3) If your home looks great, is in good repair, and/or has a feature that the competing homes don’t have, and your price is in line with the competition, then yours will be a top choice among the competition.  Sellers can be tempted to overprice their home simply because it looks better than the similar one down the street.  However, by pricing at market value and lining up with the competition, potential Buyers will see the extra feature, the new paint, or the great condition of your home and feel they’ve immediately found a good deal.

4)  When pricing at market value, you are giving Buyers confidence that the home will appraise, so that they will be able to obtain financing for the purchase.  It also assures them they will not be “upside-down” with their equity when they purchase your home.

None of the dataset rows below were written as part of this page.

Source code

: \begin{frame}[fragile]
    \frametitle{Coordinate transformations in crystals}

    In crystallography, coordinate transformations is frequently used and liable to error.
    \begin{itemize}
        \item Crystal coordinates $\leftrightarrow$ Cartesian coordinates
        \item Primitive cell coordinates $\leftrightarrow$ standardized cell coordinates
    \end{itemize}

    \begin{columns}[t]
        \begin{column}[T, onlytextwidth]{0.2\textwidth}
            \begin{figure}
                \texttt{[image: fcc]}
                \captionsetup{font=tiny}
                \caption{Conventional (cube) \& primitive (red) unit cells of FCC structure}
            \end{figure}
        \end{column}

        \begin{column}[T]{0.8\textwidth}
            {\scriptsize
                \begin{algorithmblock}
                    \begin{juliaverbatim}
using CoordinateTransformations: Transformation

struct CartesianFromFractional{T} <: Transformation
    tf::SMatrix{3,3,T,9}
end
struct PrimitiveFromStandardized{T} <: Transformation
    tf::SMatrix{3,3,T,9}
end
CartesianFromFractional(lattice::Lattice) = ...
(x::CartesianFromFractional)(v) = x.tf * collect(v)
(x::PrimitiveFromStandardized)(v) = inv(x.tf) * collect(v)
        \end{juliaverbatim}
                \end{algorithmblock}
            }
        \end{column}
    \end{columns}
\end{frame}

5)  When Buyers purchase a home at or around market value, they are less likely to “nickle and dime” the Seller, or bail out, when inspection time rolls around.  If Buyers agree to purchase at a price OVER market value, they do not really feel like they’re getting a deal.  This will often cause them to negotiate very hard during the inspection period to try to “win back” what they lost at original contract signing.  Deals at fair market value are more likely to make it successfully from contract all the way to closing, without falling apart.

RESULT: Pricing AT market value brings more potential Buyers to your home, resulting in more offers.  The increased competition among Buyers ensures stronger and solid offers for a good price. 

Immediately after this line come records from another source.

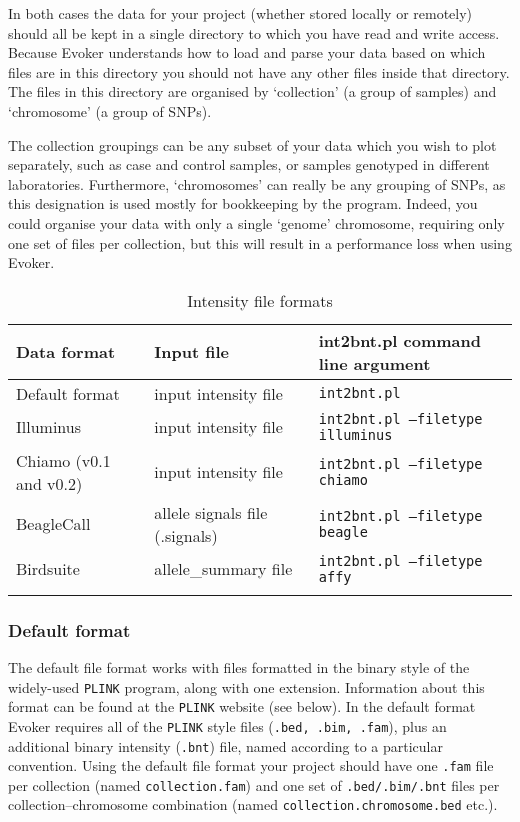 \documentclass{article}
\begin{document}
In both cases the data for your project (whether stored locally or remotely) should all be kept in a single directory to which you have read and write access. Because Evoker understands how to load and parse your data based on which files are in this directory you should not have any other files inside that directory. The files in this directory are organised by `collection' (a group of samples) and `chromosome' (a group of SNPs).

The collection groupings can be any subset of your data which you wish to plot separately, such as case and control samples, or samples genotyped in different laboratories. Furthermore, `chromosomes' can really be any grouping of SNPs, as this designation is used mostly for bookkeeping by the program. Indeed, you could organise your data with only a single `genome' chromosome, requiring only one set of files per collection, but this will result in a performance loss when using Evoker.

\begin{table}
  \begin{center}
    \caption[Intensity file formats]{Intensity file formats}
    \vspace{0.2cm}
    \label{FileFormats}
    \begin{tabular}[p]{ l l l}
     \toprule[1.5pt]
      Data format & Input file & int2bnt.pl command line argument \\
      \midrule
		Default format & input intensity file & \texttt{int2bnt.pl}\\
		Illuminus & input intensity file & \texttt{int2bnt.pl --filetype illuminus}\\
		Chiamo (v0.1 and v0.2) & input intensity file & \texttt{int2bnt.pl --filetype chiamo}\\
		BeagleCall & allele signals file (.signals) & \texttt{int2bnt.pl --filetype beagle}\\
		Birdsuite & allele\_summary file & \texttt{int2bnt.pl --filetype affy}\\
      \addlinespace      
      \bottomrule[0.5pt]
    \end{tabular}
  \end{center}
\end{table}


\subsubsection{Default format}
The default file format works with files formatted in the binary style of the widely-used \texttt{PLINK} program, along with one extension. Information about this format can be found at the \texttt{PLINK} website (see below). In the default format Evoker requires all of the \texttt{PLINK} style files (\texttt{.bed, .bim, .fam}), plus an additional binary intensity (\texttt{.bnt}) file, named according to a particular convention. Using the default file format your project should have one \texttt{.fam} file per collection (named \texttt{collection.fam}) and one set of \texttt{.bed/.bim/.bnt} files per collection--chromosome combination (named \texttt{collection.chromosome.bed} etc.).
\end{document}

Pricing BELOW Market Value

Everyone loves sales, discounts, coupons, and free!  People flock to a good deal and it’s no different with Buyers of real estate.  Pricing even a little BELOW market value, especially in a hot market, brings the most interest and offers, and the quickest sale.  Surprisingly thought, it CAN lead to the highest final sales price of any other strategy!

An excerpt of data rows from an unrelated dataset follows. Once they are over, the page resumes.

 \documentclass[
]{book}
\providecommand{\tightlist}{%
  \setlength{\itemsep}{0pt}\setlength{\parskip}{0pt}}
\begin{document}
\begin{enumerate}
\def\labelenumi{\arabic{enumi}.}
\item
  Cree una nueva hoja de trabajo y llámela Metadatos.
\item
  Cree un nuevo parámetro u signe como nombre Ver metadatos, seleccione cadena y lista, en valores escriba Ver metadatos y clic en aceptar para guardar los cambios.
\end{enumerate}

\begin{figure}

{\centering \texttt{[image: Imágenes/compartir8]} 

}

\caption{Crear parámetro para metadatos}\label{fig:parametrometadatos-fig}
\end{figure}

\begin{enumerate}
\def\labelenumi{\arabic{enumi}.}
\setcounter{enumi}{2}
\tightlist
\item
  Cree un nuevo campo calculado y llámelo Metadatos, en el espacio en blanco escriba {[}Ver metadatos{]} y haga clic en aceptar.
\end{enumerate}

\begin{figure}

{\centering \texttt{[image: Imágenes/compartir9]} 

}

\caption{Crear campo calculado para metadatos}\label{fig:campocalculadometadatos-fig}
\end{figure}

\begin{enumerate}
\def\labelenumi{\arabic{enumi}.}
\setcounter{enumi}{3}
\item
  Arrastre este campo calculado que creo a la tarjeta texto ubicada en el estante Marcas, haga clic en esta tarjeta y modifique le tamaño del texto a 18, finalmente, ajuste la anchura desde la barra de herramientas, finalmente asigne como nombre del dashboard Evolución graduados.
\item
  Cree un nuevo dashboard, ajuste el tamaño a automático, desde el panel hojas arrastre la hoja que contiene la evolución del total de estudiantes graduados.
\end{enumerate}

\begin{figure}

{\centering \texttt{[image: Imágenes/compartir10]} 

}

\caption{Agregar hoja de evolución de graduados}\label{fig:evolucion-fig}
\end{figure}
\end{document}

Sellers are sometimes fearful of pricing their home below market value.  They are concerned they may be “giving it away”, or that they are leaving money on the table.  We’re not talking about pricing it ridiculously low.  Just somewhere below what might be expected.  This strategy is certainly not for everyone.  It can be viewed as risky and IS risky in certain types of markets.  However, the honest truth is… in a hot Seller’s market, it is almost impossible to price a home too low.  Here are reasons why you may want to price below market value in a hot Seller’s market:

1)  Pricing below fair market value creates an abundance of interest – more interest than any other strategy.  More interest = more showings = more offers.

2) In an active market, the market will demand a proper price on your home.  Regardless of your list price, the intense Buyer competition for your “deal” will actually force the price up to where it should be.

3)  This strategy can initiate frenzied competition and bidding wars among Buyers, delivering very strong and “clean” offers  with offer prices up to, and often times, significantly OVER market value.

In Nashville’s recent market, we have had high Buyer demand and low inventory.  This is a recipe for rabid competition.   When Sellers price their home reasonably, and especially at a discount, Buyer bids come in rapid-fire succession and the price goes up.   These homes can sell for well over asking price, and at or above fair market value.  It’s this kind of competition that has pushed the median market home value up each year.

RESULT:  Pricing your home at a discount generates the greatest interest of any strategy discussed, and will ultimately generate more offers and better offers, than any other strategy.  In a hot Seller’s market, it will likely create furious competition and drive the price up – most often over true market value.  



If you’re selling a home, remember that the market value of your property is not determined by how much you’ve invested, whether or not you’ve recently painted, or what a real estate agent thinks.  The true value of your home is determined by the market.   If you decide to sell, consider which of these 3 pricing strategies might be the best for you in order to maximize your final sales price and profits.  It may not be the one you initially thought.